В грозящей евреям беде Бешт обвинил раввинов-талмудистов, которые своим искажением самой сути иудаизма вызвали гнев как Всевышнего, так и великих душ мудрецов Мишны и Талмуда, собравшихся на суд. Затем, уже когда прочли молитву «Коль нидрей» («Все обеты»), открывающей молитвы Судного дня, Бешт сказал, что обвинение против евреев усиливается.

В таком напряженном настроении прошел весь Судный день, и перед «Неилой» — последней молитвой Судного дня — Бешт во время проповеди разрыдался в голос, прислонив голову к завесе ковчега, а затем дал указание начать молитву.

«Неилу» Бешт всегда вел сам, не заглядывая в молитвенник — кантор произносил очередной стих из молитвы, а Бешт громко повторял за ним. Но в тот момент, когда кантор дошел до слов «Открой нам врата», Бешт не повторил этот стих. Не сделал он этого и во второй, и в третий раз, после чего кантор замолчал, а в синагоге начало нарастать напряженное недоумение.

Дальше, думается, стоит пересказ в том виде, в каком она приводится в «Шивхей Бешт»:

«И стал тот (Бешт — П. Л.) страшно раскачиваться, иногда так наклоняясь назад, что голова оказывалась вровень с коленями, и перепугались они всем миром, как бы не упал он на землю, хотели подхватить его и поддержать, но боялись. Дали знать р. Зеэву Кицесу — благословенна память о нем! Пришел, взглянул ему в лицо и подал знак, чтобы не трогали его. А глаза его были выпучены, и, раскачиваясь, он голосил, как зарезанный бык.
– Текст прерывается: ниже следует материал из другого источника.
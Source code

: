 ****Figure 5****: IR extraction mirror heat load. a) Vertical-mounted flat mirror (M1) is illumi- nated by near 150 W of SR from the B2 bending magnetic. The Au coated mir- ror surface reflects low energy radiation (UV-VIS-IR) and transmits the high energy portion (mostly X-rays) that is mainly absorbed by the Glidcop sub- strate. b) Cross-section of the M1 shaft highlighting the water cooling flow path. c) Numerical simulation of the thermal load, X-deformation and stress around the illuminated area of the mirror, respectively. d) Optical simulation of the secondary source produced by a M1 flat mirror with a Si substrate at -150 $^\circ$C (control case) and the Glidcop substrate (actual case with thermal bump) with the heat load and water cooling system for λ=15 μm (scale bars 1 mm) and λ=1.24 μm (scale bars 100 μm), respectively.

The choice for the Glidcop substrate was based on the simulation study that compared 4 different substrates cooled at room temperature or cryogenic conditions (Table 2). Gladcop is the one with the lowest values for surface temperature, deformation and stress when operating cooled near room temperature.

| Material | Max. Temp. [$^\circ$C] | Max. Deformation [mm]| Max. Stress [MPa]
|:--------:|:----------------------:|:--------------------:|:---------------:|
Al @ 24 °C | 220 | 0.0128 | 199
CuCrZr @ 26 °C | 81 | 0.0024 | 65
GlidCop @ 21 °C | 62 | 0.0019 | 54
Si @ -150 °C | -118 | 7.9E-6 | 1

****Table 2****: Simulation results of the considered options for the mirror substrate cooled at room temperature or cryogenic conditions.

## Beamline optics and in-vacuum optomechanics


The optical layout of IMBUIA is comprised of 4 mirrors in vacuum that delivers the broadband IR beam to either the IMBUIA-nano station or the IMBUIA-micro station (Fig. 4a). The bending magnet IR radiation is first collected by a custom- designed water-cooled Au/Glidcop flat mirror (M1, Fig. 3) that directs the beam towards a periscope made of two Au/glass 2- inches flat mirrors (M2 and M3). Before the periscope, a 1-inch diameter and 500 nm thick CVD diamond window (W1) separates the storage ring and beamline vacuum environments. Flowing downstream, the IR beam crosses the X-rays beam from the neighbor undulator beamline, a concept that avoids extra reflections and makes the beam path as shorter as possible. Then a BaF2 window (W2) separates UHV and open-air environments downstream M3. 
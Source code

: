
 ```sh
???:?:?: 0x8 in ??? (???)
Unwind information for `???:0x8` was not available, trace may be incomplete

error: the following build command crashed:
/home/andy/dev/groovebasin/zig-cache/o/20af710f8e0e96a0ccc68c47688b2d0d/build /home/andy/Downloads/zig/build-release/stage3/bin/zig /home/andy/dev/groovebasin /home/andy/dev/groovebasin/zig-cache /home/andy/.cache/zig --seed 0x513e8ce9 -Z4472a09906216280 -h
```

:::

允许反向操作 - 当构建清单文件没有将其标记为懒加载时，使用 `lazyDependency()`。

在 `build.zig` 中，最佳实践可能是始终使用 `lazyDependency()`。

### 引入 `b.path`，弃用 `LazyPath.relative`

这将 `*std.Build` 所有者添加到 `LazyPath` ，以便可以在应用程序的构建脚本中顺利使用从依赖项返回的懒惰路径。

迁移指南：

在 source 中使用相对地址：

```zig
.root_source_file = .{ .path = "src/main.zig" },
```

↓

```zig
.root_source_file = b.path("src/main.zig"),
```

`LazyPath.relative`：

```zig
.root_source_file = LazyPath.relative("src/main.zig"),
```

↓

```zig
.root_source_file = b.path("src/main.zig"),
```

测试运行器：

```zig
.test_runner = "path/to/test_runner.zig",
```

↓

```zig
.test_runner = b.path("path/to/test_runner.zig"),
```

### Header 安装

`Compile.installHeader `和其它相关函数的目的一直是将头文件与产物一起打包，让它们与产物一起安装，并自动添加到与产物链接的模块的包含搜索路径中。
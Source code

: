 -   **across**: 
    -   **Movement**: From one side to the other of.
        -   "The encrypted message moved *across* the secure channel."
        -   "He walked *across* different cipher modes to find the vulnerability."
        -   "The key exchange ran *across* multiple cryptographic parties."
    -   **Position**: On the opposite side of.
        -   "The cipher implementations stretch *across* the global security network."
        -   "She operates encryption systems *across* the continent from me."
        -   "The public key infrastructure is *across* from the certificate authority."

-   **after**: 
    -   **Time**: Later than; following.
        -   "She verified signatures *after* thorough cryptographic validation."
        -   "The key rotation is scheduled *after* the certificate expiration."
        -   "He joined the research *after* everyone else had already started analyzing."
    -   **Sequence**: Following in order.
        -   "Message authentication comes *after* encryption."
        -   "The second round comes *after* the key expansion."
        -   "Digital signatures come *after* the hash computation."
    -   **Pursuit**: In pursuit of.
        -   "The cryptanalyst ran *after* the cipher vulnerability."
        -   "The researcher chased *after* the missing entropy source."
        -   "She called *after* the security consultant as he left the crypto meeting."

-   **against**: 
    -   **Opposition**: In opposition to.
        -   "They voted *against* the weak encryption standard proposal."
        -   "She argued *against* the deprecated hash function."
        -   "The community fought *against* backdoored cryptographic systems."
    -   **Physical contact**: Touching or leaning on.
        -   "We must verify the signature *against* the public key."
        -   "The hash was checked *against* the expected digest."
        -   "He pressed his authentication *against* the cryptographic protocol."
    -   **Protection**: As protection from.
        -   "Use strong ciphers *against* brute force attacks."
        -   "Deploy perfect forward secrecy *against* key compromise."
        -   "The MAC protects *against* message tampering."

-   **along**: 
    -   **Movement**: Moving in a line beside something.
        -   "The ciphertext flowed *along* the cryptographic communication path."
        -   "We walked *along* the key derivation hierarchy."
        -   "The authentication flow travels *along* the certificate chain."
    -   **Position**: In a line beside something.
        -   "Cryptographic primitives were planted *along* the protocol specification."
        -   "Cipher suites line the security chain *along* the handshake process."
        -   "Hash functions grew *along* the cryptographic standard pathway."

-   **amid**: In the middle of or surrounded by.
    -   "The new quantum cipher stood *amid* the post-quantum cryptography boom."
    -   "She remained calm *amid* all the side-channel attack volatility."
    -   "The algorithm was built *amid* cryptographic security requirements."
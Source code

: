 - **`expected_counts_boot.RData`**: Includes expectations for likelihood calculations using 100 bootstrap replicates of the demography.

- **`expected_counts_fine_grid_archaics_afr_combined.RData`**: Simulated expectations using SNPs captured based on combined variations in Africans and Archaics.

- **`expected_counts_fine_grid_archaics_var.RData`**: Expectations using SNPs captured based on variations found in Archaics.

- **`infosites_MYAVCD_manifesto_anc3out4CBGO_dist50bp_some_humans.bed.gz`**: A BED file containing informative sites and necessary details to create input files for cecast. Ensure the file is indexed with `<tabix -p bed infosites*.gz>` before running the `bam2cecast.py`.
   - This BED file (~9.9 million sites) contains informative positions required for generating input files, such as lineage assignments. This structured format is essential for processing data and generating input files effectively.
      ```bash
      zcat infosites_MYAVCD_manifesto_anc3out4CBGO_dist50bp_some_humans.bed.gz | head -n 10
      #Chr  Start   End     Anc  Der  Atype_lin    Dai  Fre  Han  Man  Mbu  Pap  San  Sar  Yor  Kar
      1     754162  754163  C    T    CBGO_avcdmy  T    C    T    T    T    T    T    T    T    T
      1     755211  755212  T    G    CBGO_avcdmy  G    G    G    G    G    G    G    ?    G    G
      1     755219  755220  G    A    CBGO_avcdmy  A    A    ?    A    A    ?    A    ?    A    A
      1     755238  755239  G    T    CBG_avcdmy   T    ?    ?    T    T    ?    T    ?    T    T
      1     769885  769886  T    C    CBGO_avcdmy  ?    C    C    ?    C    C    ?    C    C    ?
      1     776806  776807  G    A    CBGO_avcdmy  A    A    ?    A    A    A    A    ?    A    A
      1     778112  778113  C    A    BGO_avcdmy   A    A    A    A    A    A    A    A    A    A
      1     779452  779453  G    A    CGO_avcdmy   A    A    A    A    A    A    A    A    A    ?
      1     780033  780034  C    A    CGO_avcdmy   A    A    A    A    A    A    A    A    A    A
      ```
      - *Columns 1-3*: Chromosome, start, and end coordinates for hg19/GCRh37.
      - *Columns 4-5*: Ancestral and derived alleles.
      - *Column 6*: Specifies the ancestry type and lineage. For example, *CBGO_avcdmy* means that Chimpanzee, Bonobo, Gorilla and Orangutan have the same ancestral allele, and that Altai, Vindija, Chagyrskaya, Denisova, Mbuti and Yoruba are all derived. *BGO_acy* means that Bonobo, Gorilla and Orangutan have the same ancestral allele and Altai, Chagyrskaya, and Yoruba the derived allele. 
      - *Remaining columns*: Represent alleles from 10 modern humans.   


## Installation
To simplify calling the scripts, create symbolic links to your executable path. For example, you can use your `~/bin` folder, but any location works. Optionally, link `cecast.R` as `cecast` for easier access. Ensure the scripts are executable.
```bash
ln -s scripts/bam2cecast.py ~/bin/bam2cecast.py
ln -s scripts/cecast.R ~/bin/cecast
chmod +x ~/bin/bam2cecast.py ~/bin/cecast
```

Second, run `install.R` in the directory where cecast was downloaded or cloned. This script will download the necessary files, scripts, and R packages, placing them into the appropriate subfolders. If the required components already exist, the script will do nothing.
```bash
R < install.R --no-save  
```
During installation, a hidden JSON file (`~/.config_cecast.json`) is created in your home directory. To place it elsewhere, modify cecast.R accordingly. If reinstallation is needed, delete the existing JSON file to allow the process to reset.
И продолжалось это около двух часов, и внезапно он очнулся, выпрямился, начал очень быстро молиться и закончил молитву»[261].

Когда уже после окончания Дня Искупления жители Меджибожа пришли к Бешту, чтобы выразить свое почтение, он рассказал им о том путешествии в небесные сферы с целью отменить вынесенный приговор, с которым читатель уже познакомился в главе «Визионер».